----- INPUT

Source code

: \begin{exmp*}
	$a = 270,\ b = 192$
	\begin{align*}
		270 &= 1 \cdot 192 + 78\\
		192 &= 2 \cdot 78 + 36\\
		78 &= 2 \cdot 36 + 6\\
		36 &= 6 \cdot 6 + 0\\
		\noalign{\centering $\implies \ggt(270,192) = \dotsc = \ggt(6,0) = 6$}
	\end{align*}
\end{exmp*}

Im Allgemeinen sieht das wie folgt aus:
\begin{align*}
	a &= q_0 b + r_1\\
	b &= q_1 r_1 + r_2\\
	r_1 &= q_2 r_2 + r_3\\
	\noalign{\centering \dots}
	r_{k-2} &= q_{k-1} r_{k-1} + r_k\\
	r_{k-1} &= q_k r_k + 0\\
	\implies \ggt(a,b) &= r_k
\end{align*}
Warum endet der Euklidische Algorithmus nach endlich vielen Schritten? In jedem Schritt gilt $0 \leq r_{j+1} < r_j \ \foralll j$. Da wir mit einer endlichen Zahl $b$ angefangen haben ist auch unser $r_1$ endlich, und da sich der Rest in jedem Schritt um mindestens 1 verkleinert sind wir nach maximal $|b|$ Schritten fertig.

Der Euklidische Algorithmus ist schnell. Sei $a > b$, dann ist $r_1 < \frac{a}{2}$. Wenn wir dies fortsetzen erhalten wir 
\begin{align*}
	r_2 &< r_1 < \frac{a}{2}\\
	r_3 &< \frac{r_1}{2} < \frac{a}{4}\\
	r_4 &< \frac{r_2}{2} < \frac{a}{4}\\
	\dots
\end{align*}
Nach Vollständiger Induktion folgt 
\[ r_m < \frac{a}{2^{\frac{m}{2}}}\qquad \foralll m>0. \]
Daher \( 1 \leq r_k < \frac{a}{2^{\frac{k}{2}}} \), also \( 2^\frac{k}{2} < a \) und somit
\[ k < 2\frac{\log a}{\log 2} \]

----------

=== WORK INSTRUCTION ===
Which lines of the data hold the string "Euklidische"? Return each of them.

=== TASK RESPONSE ===
Warum endet der Euklidische Algorithmus nach endlich vielen Schritten? In jedem Schritt gilt $0 \leq r_{j+1} < r_j \ \foralll j$. Da wir mit einer endlichen Zahl $b$ angefangen haben ist auch unser $r_1$ endlich, und da sich der Rest in jedem Schritt um mindestens 1 verkleinert sind wir nach maximal $|b|$ Schritten fertig.
Der Euklidische Algorithmus ist schnell. Sei $a > b$, dann ist $r_1 < \frac{a}{2}$. Wenn wir dies fortsetzen erhalten wir 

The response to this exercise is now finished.